Man guilty of car break-ins to be freed May 20

One of Jackson County's most notorious thieves is returning to the area after his prison sentence was cut short by nearly two years.

Police and victims of Eric One Ziegler's crime rampage, during which he broke into more than 60 cars and made off with at least $50,000 in property, are disturbed that he qualified for early release.

"Many of the people we deal with are basically good people who make a series of bad choices," Jackson County sheriff's Detective Sgt. Colin Fagan said. "But Eric One Ziegler had no conscience and I don't think he is a capable of rehabilitation."

Ziegler, 36, pleaded guilty in 2004 to a dozen charges, including first-degree burglary, aggravated first-degree theft, first-degree theft and identity theft for a spree that had police scrambling to solve a huge increase in car break-ins and burglaries across the Rogue Valley.

Ziegler was sentenced to six years in prison. However, incarceration did not keep him from indulging in a life of crime.

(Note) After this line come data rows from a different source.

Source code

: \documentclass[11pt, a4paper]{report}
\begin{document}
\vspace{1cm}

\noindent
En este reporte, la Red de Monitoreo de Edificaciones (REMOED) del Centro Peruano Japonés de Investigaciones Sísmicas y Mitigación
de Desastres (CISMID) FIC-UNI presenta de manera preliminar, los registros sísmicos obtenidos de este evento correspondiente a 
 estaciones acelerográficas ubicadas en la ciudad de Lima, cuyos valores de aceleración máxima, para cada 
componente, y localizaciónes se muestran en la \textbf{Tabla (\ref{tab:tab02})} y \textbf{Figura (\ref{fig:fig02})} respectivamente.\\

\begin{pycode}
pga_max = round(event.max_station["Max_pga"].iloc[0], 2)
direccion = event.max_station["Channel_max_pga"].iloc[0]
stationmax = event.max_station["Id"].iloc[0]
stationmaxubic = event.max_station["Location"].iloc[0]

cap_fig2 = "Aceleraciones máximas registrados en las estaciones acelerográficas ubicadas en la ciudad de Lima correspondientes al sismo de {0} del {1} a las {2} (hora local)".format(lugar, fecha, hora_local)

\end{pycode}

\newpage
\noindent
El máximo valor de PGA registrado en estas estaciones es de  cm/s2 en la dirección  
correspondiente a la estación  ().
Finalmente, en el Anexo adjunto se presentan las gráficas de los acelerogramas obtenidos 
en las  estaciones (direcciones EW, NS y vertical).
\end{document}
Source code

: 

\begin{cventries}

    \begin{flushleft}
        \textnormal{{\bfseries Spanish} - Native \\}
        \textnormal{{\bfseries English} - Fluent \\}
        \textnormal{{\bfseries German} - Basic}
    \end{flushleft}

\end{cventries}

Less than a year later, he was linked to more identity thefts, mostly from his previous victims, once he landed behind bars. He received the victims' information from police reports provided to him by his probation officer.

In addition, he was charged with felony witness-tampering for threatening to kill his former accomplice, a woman whom police say has since gotten her life back together, from behind bars.

These crimes added an additional two years onto Ziegler's sentence. He will not serve those two years after being awarded early release.

Ziegler recently was accepted into an alternative incarceration program and is expected to be released on May 20, according to Oregon Department of Corrections documents obtained by the Mail Tribune.

There was language included in Ziegler's plea deal that opened the door to early release, Fagan said.

"This is exactly why some people have had their faith shaken by the criminal justice system," Fagan said.

Jackson County Commissioner C.W. Smith is one of those who believe the system could use some serious repair. Ziegler broke into a car belonging to Smith's wife. He stole money and personal items from the car, Smith said.

"It was devastating to us," Smith said. "It wasn't so much the money, but the keepsakes from our children were difficult to lose."

During extensive interviews in 2004 with Fagan and Medford Detective Bill Ford, Ziegler estimated he had broken into more than 500 cars in his lifetime. His crime spree led local police to Eugene, Klamath Falls and several other areas of Portland where merchandise Ziegler nabbed from cars and homes appeared in pawn shops.

Fagan and Ford plan to meet with Ziegler and his probation officer once he returns to Medford.

If he commits a criminal act or violates the terms of his parole within his first 90 days of freedom, he will be returned to prison to finish his sentence, Fagan said.

Medford police Deputy Chief Tim George said he hopes Ziegler has learned a lesson during his time in prison, but he is doubtful.

"Whether he can stay out of trouble is not a bet I'm willing to make," George said.